Comparison to other available Python packages

We have benchmarked our code on cs-ud-train-l.conllu from UDv1.2 (68 MiB, 41k sentences, 800k words) and compared it with the other available libraries providing a Python API. All benchmarks were run 30 times on Ubuntu 20.04 (64-bit Python) and Windows 10 (32-bit Python) installed on the machine equipped with Intel(R) Core(TM) i7-8750H CPU @ 2.20GHz.

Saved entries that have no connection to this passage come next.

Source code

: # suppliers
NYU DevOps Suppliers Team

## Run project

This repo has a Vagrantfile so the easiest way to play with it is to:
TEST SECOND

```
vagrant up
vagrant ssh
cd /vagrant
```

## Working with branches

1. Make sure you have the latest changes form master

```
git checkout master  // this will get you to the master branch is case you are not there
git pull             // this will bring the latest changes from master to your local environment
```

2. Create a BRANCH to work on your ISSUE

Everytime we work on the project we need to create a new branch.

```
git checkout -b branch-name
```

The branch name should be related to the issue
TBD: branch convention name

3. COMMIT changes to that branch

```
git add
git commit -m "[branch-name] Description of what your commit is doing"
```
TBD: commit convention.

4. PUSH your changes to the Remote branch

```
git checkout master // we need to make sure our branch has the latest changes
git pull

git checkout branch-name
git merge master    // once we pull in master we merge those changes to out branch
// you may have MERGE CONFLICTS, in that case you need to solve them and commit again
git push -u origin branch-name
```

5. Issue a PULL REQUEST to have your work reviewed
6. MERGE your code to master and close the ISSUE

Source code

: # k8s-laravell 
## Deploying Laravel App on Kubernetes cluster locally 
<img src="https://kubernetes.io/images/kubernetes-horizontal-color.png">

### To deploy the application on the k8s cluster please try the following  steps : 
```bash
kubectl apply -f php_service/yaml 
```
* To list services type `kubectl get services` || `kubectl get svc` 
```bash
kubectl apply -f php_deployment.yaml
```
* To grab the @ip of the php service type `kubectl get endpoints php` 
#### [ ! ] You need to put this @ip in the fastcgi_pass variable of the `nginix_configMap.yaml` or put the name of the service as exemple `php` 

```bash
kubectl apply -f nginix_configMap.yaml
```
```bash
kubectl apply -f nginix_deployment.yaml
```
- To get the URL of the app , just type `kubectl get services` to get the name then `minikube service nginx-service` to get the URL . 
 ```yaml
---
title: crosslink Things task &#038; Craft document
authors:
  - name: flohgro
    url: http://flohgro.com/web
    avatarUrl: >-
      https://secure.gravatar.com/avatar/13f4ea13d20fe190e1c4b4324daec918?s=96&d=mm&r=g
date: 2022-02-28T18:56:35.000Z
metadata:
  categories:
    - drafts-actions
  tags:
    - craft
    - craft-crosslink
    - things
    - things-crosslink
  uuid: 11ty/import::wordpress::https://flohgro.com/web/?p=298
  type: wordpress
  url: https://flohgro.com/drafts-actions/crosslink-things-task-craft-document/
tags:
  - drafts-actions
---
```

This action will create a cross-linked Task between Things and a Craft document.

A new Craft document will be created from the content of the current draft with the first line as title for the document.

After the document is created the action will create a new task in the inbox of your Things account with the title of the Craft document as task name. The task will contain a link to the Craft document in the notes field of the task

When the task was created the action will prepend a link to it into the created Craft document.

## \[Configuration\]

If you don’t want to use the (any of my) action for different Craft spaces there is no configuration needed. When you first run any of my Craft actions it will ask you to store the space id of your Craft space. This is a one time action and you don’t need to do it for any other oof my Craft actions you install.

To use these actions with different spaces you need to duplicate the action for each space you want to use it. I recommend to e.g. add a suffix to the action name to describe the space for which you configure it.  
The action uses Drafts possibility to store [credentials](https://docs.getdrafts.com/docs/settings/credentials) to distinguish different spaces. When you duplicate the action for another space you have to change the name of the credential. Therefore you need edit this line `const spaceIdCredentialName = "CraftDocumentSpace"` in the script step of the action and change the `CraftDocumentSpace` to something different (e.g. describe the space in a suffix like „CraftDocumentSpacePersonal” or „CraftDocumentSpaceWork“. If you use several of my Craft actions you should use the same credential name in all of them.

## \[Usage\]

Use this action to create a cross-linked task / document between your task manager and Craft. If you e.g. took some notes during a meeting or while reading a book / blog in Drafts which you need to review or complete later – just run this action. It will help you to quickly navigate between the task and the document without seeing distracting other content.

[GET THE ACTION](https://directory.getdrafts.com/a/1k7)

Package	OS	Memory, MiB	Load, s	Save, s	Read, s	Write, s	Text, s	Relchain, s
pyconll	Ubuntu	1683.1	12.88 ± 1.07	6.32 ± 0.25	0.34 ± 0.02	0.23 ± 0.01	NA	0.47 ± 0.02
	Windows	876.4	10.97 ± 0.63	6.23 ± 0.11	0.38 ± 0.03	0.23 ± 0.02	NA	0.54 ± 0.04
conllu	Ubuntu	1208.7	16.83 ± 0.3	4.28 ± 0.06	0.19 ± 0.0	0.1 ± 0.0	NA	0.25 ± 0.02
	Windows	707.2	19.11 ± 3.32	5.23 ± 1.1	0.22 ± 0.04	0.09 ± 0.01	NA	0.3 ± 0.06
Udapi-Python	Ubuntu	756.0	19.88 ± 1.05	6.86 ± 0.12	0.19 ± 0.01	0.14 ± 0.01	0.94 ± 0.03	0.16 ± 0.01
	Windows	421.6	19.09 ± 1.08	8.51 ± 1.36	0.2 ± 0.02	0.11 ± 0.01	1.01 ± 0.1	0.15 ± 0.01
UDon2	Ubuntu	772.0	3.27 ± 0.07	3.34 ± 0.03	0.75 ± 0.0	0.42 ± 0.0	0.24 ± 0.0	0.14 ± 0.0
	Windows	439.7	4.44 ± 0.32	5.53 ± 0.64	0.83 ± 0.07	0.42 ± 0.04	0.41 ± 0.34	0.15 ± 0.01

More detailed descriptions of each benchmark:

Load refers to loading from CoNLL-U file;
Save - to storing to the CoNLL-U file;
Read - getting a form and a lemma for every node of every tree;
Write - changing a deprel for every node of every tree;
Text - computing a textual representation of a subtree induced by every root node of every tree;
Relchain - finding nodes at the end of a relchain for every tree.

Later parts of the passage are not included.